Unbeladen schlechte Traktion
Im Fall von Trans-Sahara-Ambitionen sollte man aber sowieso auf die später startende Allradversion warten. Als Testareal steht mir nur eine bescheidene Sandfurche am Autostrand von Sankt-Peter-Ording zur Verfügung. Mutig fahre ich mit meinem 220 CDI hinein und komme nach ein wenig Quälerei auch wieder heraus. Aber wie sich das wohl im Winter bei Glatteis darstellt? Anders als der Segmentbestseller VW Multivan hat die V-Klasse Hinterradantrieb – schon weil sie sich die Plattform mit den größeren Mercedes-Modellen teilt. Der Fronttriebler von VW, das gibt man bei Mercedes unumwunden zu, hat im unbeladenen Zustand die bessere Traktion. Mit Transportgut ändert sich das Bild, und ein Wohnmobil mit Teilausbau soll mit Hinterradantrieb keine Probleme mehr haben. Ansonsten bleibt nur das Warten auf die Allradversion oder der klassische Sandsack im Kofferraum.
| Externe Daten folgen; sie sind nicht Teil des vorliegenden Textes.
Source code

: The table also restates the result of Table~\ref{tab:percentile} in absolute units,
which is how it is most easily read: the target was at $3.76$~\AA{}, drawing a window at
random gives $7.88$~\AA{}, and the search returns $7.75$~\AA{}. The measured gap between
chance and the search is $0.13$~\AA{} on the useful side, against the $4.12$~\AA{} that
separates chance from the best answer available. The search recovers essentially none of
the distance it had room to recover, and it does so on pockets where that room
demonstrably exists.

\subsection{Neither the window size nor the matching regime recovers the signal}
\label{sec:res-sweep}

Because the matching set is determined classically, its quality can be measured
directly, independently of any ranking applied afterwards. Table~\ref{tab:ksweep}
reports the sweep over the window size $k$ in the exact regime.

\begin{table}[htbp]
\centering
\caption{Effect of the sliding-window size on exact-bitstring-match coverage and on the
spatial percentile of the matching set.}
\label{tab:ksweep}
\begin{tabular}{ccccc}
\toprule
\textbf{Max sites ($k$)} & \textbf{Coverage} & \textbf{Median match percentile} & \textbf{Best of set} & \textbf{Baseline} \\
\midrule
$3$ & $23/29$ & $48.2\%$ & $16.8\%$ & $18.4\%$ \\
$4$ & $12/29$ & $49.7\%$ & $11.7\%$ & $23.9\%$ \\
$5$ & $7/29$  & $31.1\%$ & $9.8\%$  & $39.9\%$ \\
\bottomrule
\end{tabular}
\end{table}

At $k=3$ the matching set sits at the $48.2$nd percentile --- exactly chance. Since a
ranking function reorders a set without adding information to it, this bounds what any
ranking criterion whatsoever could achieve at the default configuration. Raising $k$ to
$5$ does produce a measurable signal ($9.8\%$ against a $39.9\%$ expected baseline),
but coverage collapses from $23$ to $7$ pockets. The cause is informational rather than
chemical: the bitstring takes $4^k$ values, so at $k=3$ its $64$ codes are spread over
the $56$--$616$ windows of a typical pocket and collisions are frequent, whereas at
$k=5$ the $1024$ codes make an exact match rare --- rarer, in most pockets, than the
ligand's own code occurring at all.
Basispreis: Rund 10.000 Euro höher als bei VW
Die Preise für die V-Klasse beginnen bei recht happigen 42.900 Euro für den 136 PS starken V 200 CDI. Den VW Multivan gibt es schon für runde 10.000 Euro weniger, dann aber nur mit 84-PS-Diesel und magerer Startline-Ausstattung. In der eher vergleichbaren 150-PS-Comfortline-Version kostet der VW sogar geringfügig mehr als der Mercedes. Die Serienausstattung der V-Klasse ist nicht luxuriös, umfasst aber das Wesentliche. Darunter ist eine Schiebetür rechts, eine Klimaanlage, elektrische Fensterheber vorne, Zentralverriegelung, elektrisch einstell- und beheizbare Außenspiegel und ein Radio mit Sieben-Zoll-Display. Die Automatik kostet 2.499 Euro, eine zweite Schiebetür 854 Euro und eine Sitzheizung vorne 450 Euro. Günstig ist die V-Klasse nicht. Doch vermutlich wird das Motorenprogramm noch nach unten ergänzt. Zu erwarten sind ein 100-PS-Diesel und eine Benzinerversion. Die reine Nutzfahrzeugvariante, also der Nachfolger des Vito, startet in der zweiten Jahreshälfte 2014. Auch auf die Wohnmobilvariante Marco Polo und die Allradversion muss man noch etwas warten.